Abstract

Abstract The research on bioceramics during the last decades has proved that the bioactivity of inorganic bone grafts depends fundamentally on an optimal combination of chemistry and structural porosity. This study presents a comparison of a resorbable monophasic hydroxyapatite (HA) and several newly developed resorbable biphasic hydroxyapatite – ß‐tricalcium phosphate (HA/TCP) composites both derived from naturally grown red marine algae with respect to the phase composition, microstructure and porosity. The highly porous three dimensional mineral scaffold of the native alga is maintained in the final products all investigated materials and possesses a pronounced interconnecting microporous structure.
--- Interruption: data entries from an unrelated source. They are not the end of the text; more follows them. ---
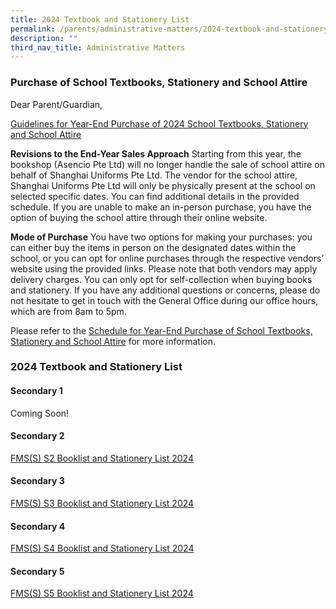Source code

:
 ```yaml
---
title: 2024 Textbook and Stationery List
permalink: /parents/administrative-matters/2024-textbook-and-stationery-list/
description: ""
third_nav_title: Administrative Matters
---
```

### Purchase of School Textbooks, Stationery and School Attire


Dear Parent/Guardian,

<u>Guidelines for Year-End Purchase of 2024 School Textbooks, Stationery and School Attire</u>

**Revisions to the End-Year Sales Approach**
Starting from this year, the bookshop (Asencio Pte Ltd) will no longer handle the sale of school attire on behalf of Shanghai Uniforms Pte Ltd. 
The vendor for the school attire, Shanghai Uniforms Pte Ltd will only be physically present at the school on selected specific dates. You can find additional details in the provided schedule. If you are unable to make an in-person purchase, you have the option of buying the school attire through their online website.  

**Mode of Purchase**
You have two options for making your purchases: you can either buy the items in person on the designated dates within the school, or you can opt for online purchases through the respective vendors’ website using the provided links. Please note that both vendors may apply delivery charges. You can only opt for self-collection when buying books and stationery.
If you have any additional questions or concerns, please do not hesitate to get in touch with the General Office during our office hours, which are from 8am to 5pm.

Please refer to the&nbsp;[Schedule for Year-End Purchase of School Textbooks, Stationery and School Attire](/files/Parents/Admin%20Matters/2023/schedule.pdf)&nbsp;for more information.



### 2024 Textbook and Stationery List

#### Secondary 1
Coming Soon!


#### Secondary 2

[FMS(S) S2 Booklist and Stationery List 2024](/files/Parents/Admin%20Matters/2023/2024%20sec%202%20book%20list%20.pdf)

#### Secondary 3

[FMS(S) S3 Booklist and Stationery List 2024](/files/Parents/Admin%20Matters/2023/2024%20sec%203%20book%20list.pdf)

#### Secondary 4

[FMS(S) S4 Booklist and Stationery List 2024](/files/Parents/Admin%20Matters/2023/2024%20sec%204%20book%20list%20.pdf)
#### Secondary 5

[FMS(S) S5 Booklist and Stationery List 2024](/files/Parents/Admin%20Matters/2023/2024%20sec%205%20book%20list%20.pdf)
There are generally high values of specific porosity calculated for all tested materials: 1.07 cm 3 /g for pure phycogenic HA and between 0.65 cm 3 /g and 1.04 cm 3 /g for phycogenic biphasic HA/TCP composites with various HA/TCP ratios. The ultrastructure of the phycogenic HA/TCP composites changes significantly with the building and the increase of the ß‐TCP phase due to the bigger polyedric ß‐TCP crystals compared to the finer polycrystalline HA. Despite these structural changes the interconnected porous scaffold is kept throughout the production process. In all investigated materials the porosity is mainly based on pores with pore sizes between 1 and 10 μm in diameter, which is given by the structure of the natural alga. The specific chemistry combined with the structural porosity is decisive for the high in‐vivo bioactivity of the studied materials.